White light-emitting diodes (WLEDs) have begun to replace conventional incandescent and fluorescent lamps in recent years due to their superior energy efficiencies, long lifetimes and environmental friendliness.^1–3 Presently, white light is frequently created by combining a Y₃Al₅O₁₂:Ce³⁺ phosphor with a blue InGaN chip.^4,5 However, this method suffers a low color rendering index (R_a < 80) and high correlated color temperature (T_c > 4500 K) because it lacks a red component.⁶ To obtain white light with high R_a and suitable T_c, one approach is to use near-ultraviolet (NUV, 350–420 nm) LED chips with red, blue and green multi-phased phosphors.⁷ In this case, it is essential to develop new phosphors that can be effectively excited by NUV chips.

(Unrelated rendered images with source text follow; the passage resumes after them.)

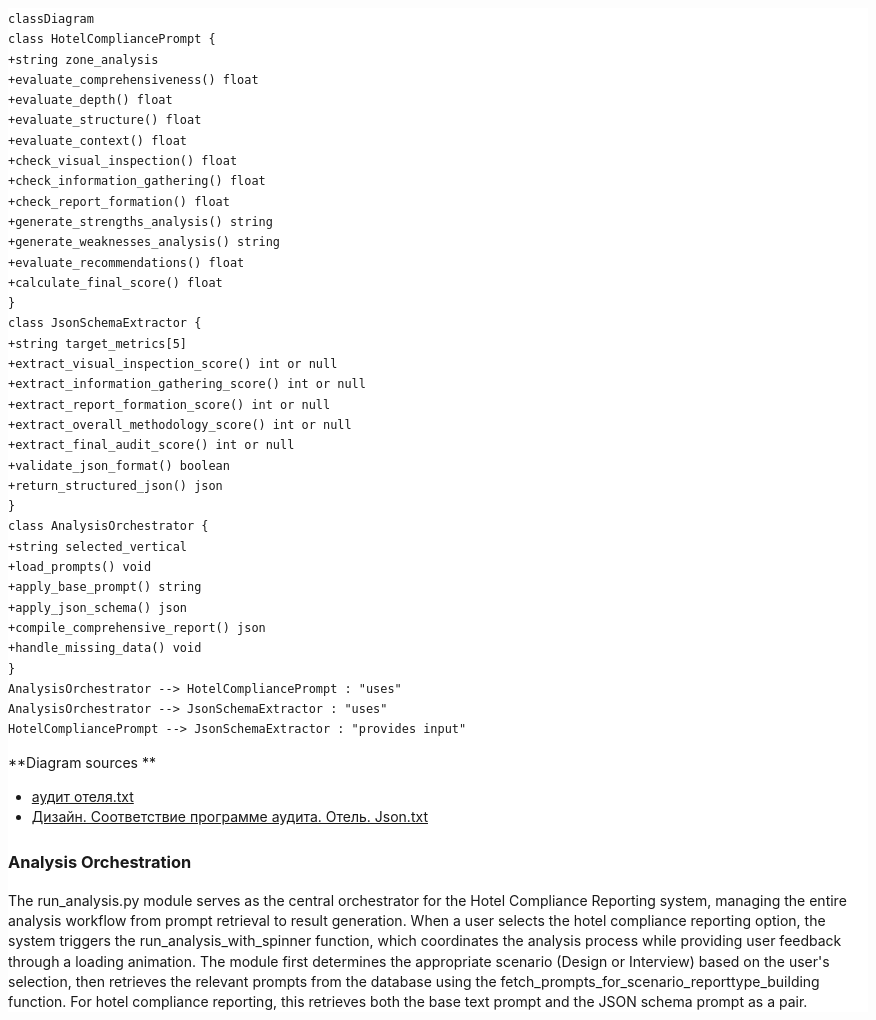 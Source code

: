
 ```mermaid
classDiagram
class HotelCompliancePrompt {
+string zone_analysis
+evaluate_comprehensiveness() float
+evaluate_depth() float
+evaluate_structure() float
+evaluate_context() float
+check_visual_inspection() float
+check_information_gathering() float
+check_report_formation() float
+generate_strengths_analysis() string
+generate_weaknesses_analysis() string
+evaluate_recommendations() float
+calculate_final_score() float
}
class JsonSchemaExtractor {
+string target_metrics[5]
+extract_visual_inspection_score() int or null
+extract_information_gathering_score() int or null
+extract_report_formation_score() int or null
+extract_overall_methodology_score() int or null
+extract_final_audit_score() int or null
+validate_json_format() boolean
+return_structured_json() json
}
class AnalysisOrchestrator {
+string selected_vertical
+load_prompts() void
+apply_base_prompt() string
+apply_json_schema() json
+compile_comprehensive_report() json
+handle_missing_data() void
}
AnalysisOrchestrator --> HotelCompliancePrompt : "uses"
AnalysisOrchestrator --> JsonSchemaExtractor : "uses"
HotelCompliancePrompt --> JsonSchemaExtractor : "provides input"
```

**Diagram sources **
- [аудит отеля.txt](file://prompts-by-scenario/design/Information-on-compliance-with-the-audit-program/hotel/part1/аудит%20отеля.txt#L1-L92)
- [Дизайн. Соответствие программе аудита. Отель. Json.txt](file://prompts-by-scenario/design/Information-on-compliance-with-the-audit-program/hotel/json-prompt/Дизайн.%20Соответствие%20программе%20аудита.%20Отель.%20Json.txt#L1-L35)

### Analysis Orchestration
The run_analysis.py module serves as the central orchestrator for the Hotel Compliance Reporting system, managing the entire analysis workflow from prompt retrieval to result generation. When a user selects the hotel compliance reporting option, the system triggers the run_analysis_with_spinner function, which coordinates the analysis process while providing user feedback through a loading animation. The module first determines the appropriate scenario (Design or Interview) based on the user's selection, then retrieves the relevant prompts from the database using the fetch_prompts_for_scenario_reporttype_building function. For hotel compliance reporting, this retrieves both the base text prompt and the JSON schema prompt as a pair.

As it is well known, rare earth ions with rich energy levels are ideal for designing new luminescent materials.⁸ In particular, Eu²⁺ is one of the most excellent activators due to its unique electronic configurations. Eu²⁺ has a 4f⁷ electronic configuration in the ground state and a 4f⁶5d¹ electronic configuration in the excited state. Since the transition between 4f⁷ and 4f⁶5d¹ states is spin and parity allowed, the absorption and emission of Eu²⁺ ions are broadband. In addition, the emission of Eu²⁺ ions strongly depends on the crystal field, which is influenced by the nature of the host and ligand–activator interactions. When Eu²⁺ is incorporated into different compounds, different types of emission centers can be formed. Therefore, the color of Eu²⁺ emission can vary from ultraviolet to red depending on the host materials.^9,10

The phosphors in phosphor-conversion (pc) luminescent materials applied in WLEDs are generally required to have high fluorescence conversion efficiency for NUV light, appropriate excitation and emission bands, as well as high chemical stability. In addition, they should provide excellent thermally stable luminescence in order to withstand the high temperatures generated by LEDs, which generally operate about 120 °C. The thermal stability of the phosphors greatly influences the light output of pc-LEDs and the lifetimes of LED devices. Moreover, optimal blue phosphors are expected to be prepared at low temperatures from cheap raw materials. It can be noted that the high sintering temperature (over 1400 °C) of the commercial blue phosphor BaMgAl₁₀O₁₇:Eu²⁺ (BAM) requires specialized production equipment that consumes huge amounts of electric energy. Phosphors based on phosphates show many advantages, such as low preparation temperatures, high luminescence efficiencies, cheap raw materials and relative physical and chemical stabilities, compared with other host systems such as aluminates (SrAl₂O₄:Eu²⁺),¹¹ silicates (β-Ca₃SiO₄Cl₂:Eu²⁺),¹² and nitrides ((Sr, Ca)₂Si₅N₈:Eu²⁺).¹³

In 1968, Costas C. Lagos reported on the UV excitation of the divalent europium-activated Ba(PO₃)₂, which showed a weak violet emission band peak at 375 nm under 253.7 nm excitation.^14,15 However, the structure of Ba(PO₃)₂:Eu²⁺ phosphor was not reported. Obviously, the Ba(PO₃)₂:Eu²⁺ phosphor reported by Lagos cannot be applied in WLEDs. Furthermore, there were few reports about it.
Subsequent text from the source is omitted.